Three Films Make A Post: She's out to score for more of what you love her for!

Witchtrap (1989): Kevin Tenney clearly was a horror director with many faces. With Witchtrap, the face he wears is that of the purveyor of awkward crap that is highly entertaining in all the wrong ways. Visually, this reminds me of the less interesting local productions of about a decade earlier, with a smidgen more gore and Linnea Quigley's breasts added, and a slightly more moveable camera. The film's real comical high points are the dialogue and the acting though. What comes out of people's mouths is a mix of "how dumb people think educated people talk"-speak, some of the worst "sarcasm" ever to flow out of a character's mouth (James W. Quinn, I'm looking at you), hare-brained discussions of faith and disbelief, and slightly Ed-Woodian non-sequiturs pretending to be dialogue. All this the actors deliver with all the style and verve of someone reading a newspaper aloud at the coffee table, with emphasises that suggest nobody involved even understood what the sentences they were saying were supposed to mean. To make matters even more interesting, most of the dialogue seems to have been post-dubbed. It's really quite the thing to listen to for ninety minutes.

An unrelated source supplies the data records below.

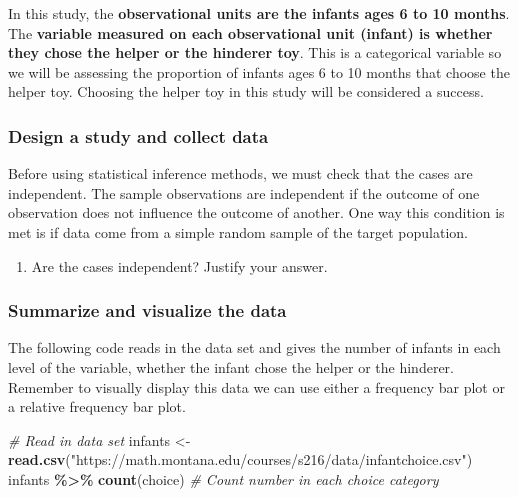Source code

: \documentclass[
]{report}
\newenvironment{Shaded}{\begin{snugshade}}{\end{snugshade}}
\newcommand{\CommentTok}[1]{\textcolor[rgb]{0.56,0.35,0.01}{\textit{#1}}}
\newcommand{\FunctionTok}[1]{\textcolor[rgb]{0.13,0.29,0.53}{\textbf{#1}}}
\newcommand{\NormalTok}[1]{#1}
\newcommand{\OtherTok}[1]{\textcolor[rgb]{0.56,0.35,0.01}{#1}}
\newcommand{\SpecialCharTok}[1]{\textcolor[rgb]{0.81,0.36,0.00}{\textbf{#1}}}
\newcommand{\StringTok}[1]{\textcolor[rgb]{0.31,0.60,0.02}{#1}}
\providecommand{\tightlist}{%
  \setlength{\itemsep}{0pt}\setlength{\parskip}{0pt}}
\begin{document}
In this study, the \textbf{observational units are the infants ages 6 to 10 months}. The \textbf{variable measured on each observational unit (infant) is whether they chose the helper or the hinderer toy}. This is a categorical variable so we will be assessing the proportion of infants ages 6 to 10 months that choose the helper toy. Choosing the helper toy in this study will be considered a success.

\hypertarget{design-a-study-and-collect-data}{%
\subsubsection*{Design a study and collect data}\label{design-a-study-and-collect-data}}

Before using statistical inference methods, we must check that the cases are independent. The sample observations are independent if the outcome of one observation does not influence the outcome of another. One way this condition is met is if data come from a simple random sample of the target population.

\begin{enumerate}
\def\labelenumi{\arabic{enumi}.}
\tightlist
\item
  Are the cases independent? Justify your answer.
\end{enumerate}

\vspace{0.8in}

\hypertarget{summarize-and-visualize-the-data}{%
\subsubsection*{Summarize and visualize the data}\label{summarize-and-visualize-the-data}}

The following code reads in the data set and gives the number of infants in each level of the variable, whether the infant chose the helper or the hinderer. Remember to visually display this data we can use either a frequency bar plot or a relative frequency bar plot.

\begin{Shaded}
\begin{Highlighting}[]
 \CommentTok{\# Read in data set}
\NormalTok{infants }\OtherTok{\textless{}{-}} \FunctionTok{read.csv}\NormalTok{(}\StringTok{"https://math.montana.edu/courses/s216/data/infantchoice.csv"}\NormalTok{)}
\NormalTok{infants }\SpecialCharTok{\%\textgreater{}\%} \FunctionTok{count}\NormalTok{(choice)  }\CommentTok{\# Count number in each choice category}
\end{Highlighting}
\end{Shaded}
\end{document}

Gonger (2008): Thanks to various cultural factors too annoying to get into here, not many horror movies beyond semi-professional gore movies have been produced in Germany after the Second World War. Consequently, even a minor, totally derivative (of "J-horror" in particular) TV movie like Christian Theede's Gonger is something to cherish. It helps that the film, quite in the tradition of TV horror, may have no original idea in its body, but is decently acted, competently made and doesn't overstay its welcome. The film's biggest negative point is really that you could imagine seeing its plot, set-up and locality used in much more interesting and complex manner. But that's not how TV, and certainly not German TV, works.

Catacombs (1988): This David Schmoeller film was made during Charles Band's Italian phase, which provides the film with some fine locations, an excellent Pino Donaggio score, and an Italian co-writer who gives the film some of that thought-after Italian movie weirdness. Of course, the last element also leads to a film whose plot developments are not always logical, and whose characters are erratic to say the least. What it curiously does not lead to is an abundance of weird gore. In fact, the film's body count is relatively low, and while some of the deaths are rather strange (there are not many horror films having the theological chutzpah to have someone killed by a Jesus statue come to life), they mostly seem to be beside the point of Catacombs.

Said point seems to be an attempt to reconcile possession type horror with non-crazy Christianity, something the film mostly achieves while also being one of the few horror films that shows monks as actual human beings. It's more an interesting effort than a completely successful film, but it's certainly worth a viewing or two.